§ **WHAT TO WORK ON**
Where a line of the records contains the word "call", show that line.

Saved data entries
────────────────

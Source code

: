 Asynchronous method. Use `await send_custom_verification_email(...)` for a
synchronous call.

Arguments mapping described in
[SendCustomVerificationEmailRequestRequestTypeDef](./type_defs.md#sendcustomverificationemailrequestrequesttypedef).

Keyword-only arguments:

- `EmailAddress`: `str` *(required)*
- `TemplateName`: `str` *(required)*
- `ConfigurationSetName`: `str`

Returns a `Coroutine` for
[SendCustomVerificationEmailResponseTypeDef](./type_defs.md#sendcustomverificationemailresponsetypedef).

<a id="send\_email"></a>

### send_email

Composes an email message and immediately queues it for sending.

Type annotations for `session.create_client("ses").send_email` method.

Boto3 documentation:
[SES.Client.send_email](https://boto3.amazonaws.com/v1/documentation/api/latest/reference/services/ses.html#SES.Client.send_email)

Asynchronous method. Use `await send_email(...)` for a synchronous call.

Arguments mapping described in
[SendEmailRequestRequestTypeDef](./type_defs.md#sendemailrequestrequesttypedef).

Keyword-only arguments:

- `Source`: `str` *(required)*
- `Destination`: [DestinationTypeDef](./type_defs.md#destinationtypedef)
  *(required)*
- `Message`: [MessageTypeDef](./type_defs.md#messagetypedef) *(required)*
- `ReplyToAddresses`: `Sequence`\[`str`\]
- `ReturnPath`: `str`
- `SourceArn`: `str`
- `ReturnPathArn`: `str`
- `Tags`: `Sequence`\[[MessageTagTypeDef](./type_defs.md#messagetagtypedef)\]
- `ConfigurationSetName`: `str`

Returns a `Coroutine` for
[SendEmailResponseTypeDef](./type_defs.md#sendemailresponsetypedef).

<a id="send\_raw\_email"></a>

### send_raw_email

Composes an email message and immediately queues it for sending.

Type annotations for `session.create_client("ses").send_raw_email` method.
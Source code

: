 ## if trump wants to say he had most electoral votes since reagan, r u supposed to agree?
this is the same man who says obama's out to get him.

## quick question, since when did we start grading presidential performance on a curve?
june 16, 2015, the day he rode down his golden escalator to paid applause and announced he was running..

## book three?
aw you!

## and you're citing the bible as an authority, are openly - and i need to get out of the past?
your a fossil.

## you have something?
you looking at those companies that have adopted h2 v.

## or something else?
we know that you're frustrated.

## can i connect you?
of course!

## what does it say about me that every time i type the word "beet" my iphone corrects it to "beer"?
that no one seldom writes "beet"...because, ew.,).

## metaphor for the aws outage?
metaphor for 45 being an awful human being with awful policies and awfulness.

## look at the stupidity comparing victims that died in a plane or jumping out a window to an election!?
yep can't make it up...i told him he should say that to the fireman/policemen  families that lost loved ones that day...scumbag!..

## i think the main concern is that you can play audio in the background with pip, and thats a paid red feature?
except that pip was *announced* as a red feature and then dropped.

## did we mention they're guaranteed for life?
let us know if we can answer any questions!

────────────────

§ **TASK RESULT**
synchronous call.
Asynchronous method. Use `await send_email(...)` for a synchronous call.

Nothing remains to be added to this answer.